Digital trading platform Matium has raised $8 million in funding and secured a trade finance facility to enable its own growth and add transparency to the US recycled plastics market, the company announced today.
The trade finance facility from Erebor Bank allows for new financing options – in essence, a line of credit Matium can use to help sellers get paid in a timely fashion, CEO Bailey Robin told Plastics Recycling Update.
Ohio-headquartered Erebor was launched in February 2026, and caters to startups and high-net-worth people in the AI and manufacturing sectors, as well as in defense and cryptocurrency. Founded by tech billionaire Palmer Luckey and backed by Peter Thiel, Erebor is the first new bank to receive a national charter under the second Trump administration.
“Providing financing was what we consistently heard from this industry,” Robin said, adding that the dramatic spike in raw materials pricing over the past month squeezed buyers even further.
In addition, over the past few years of economic uncertainty, buyers have extended payment terms while seller terms have remained the same, exacerbating the recent volatility, he said.
Matium says about 10% of the US plastics industry currently uses the platform’s infrastructure, and the new financing options help “pull forward supply at a time when the industry desperately needs it.”
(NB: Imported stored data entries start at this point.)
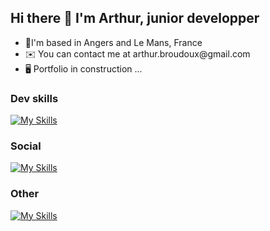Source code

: ## Hi there 👋 I'm Arthur, junior developper

<ul>
<li>
📍I'm based in Angers and Le Mans, France
</li>
<li>
✉️  You can contact me at arthur.broudoux@gmail.com
</li>
<li>
🖥️  Portfolio in construction ...
</li>
</ul>

### Dev skills

[![My Skills](https://skillicons.dev/icons?i=html,css,js,php,sass,vue,mysql,vscode&perline=4)](https://skillicons.dev)

### Social

[![My Skills](https://skillicons.dev/icons?i=discord,linkedin,github,twitter)](https://skillicons.dev)

### Other

[![My Skills](https://skillicons.dev/icons?i=figma,ableton,ai,ps)](https://skillicons.dev)


<!--
**abroudoux/abroudoux** is a ✨ _special_ ✨ repository because its `README.md` (this file) appears on your GitHub profile.

Here are some ideas to get you started:

- 🔭 I’m currently working on ...
- 🌱 I’m currently learning ...
- 👯 I’m looking to collaborate on ...
- 🤔 I’m looking for help with ...
- 💬 Ask me about ...
- 📫 How to reach me: ...
- 😄 Pronouns: ...
- ⚡ Fun fact: ...
-->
While it is free to transact on the Matium marketplace, companies can opt into processing transactions through Matium and benefit from financing, freight and quality guarantees, Robin said.
“By driving the cost of financing and the cost of logistics down, we can then build a digitized market,” Robin said, billing the platform as a “tech-enhanced distribution service.”
Using data from growing transaction volumes, Matium – pronounced MAT-ee-yum – also will build its own transaction-based pricing index for specific materials, with the goal of adding transparency and driving competition, Robin said.
Material is sold on a spot basis on the platform, but longer-term, “I see us building contracts off of the volumes that we know we can,” he said.
The platform combines customer relationship management (CRM), inventory tracking (enterprise resource planning, or ERP), marketplace, freight and transaction processing into a single system of record, the company said in a statement.
Robin’s TomorrowMade company is among six freight partners that provide automated freight rate quotes on the Matium platform.
In addition to post-consumer plastic bales, flake and resin, Matium lists industrial packaging such as super sacks and pallets. In the future, the company hopes to expand into paper fiber, then chemicals, Robin said.
How it works
Robin compared the platform and its tools to the functionality of Amazon’s marketplace for sellers. View short demo videos here.
Matium trained an AI model to find relevant companies globally, and then determined which ones have resin silos, how big the facility is and whether they have rail access, to help inform an estimate of the volumes the company handles.
Matium’s AI engine matches buyers and sellers across cost, specifications and location parameters. Chemical producers and enterprise buyers also use Matium’s auction functionality to automate price discovery for spot materials, the company said in a statement.
“Our business model is to build a huge free market, make it available to everybody, build really good tools, and then we’ll monetize on freight, financing and data,” Robin said.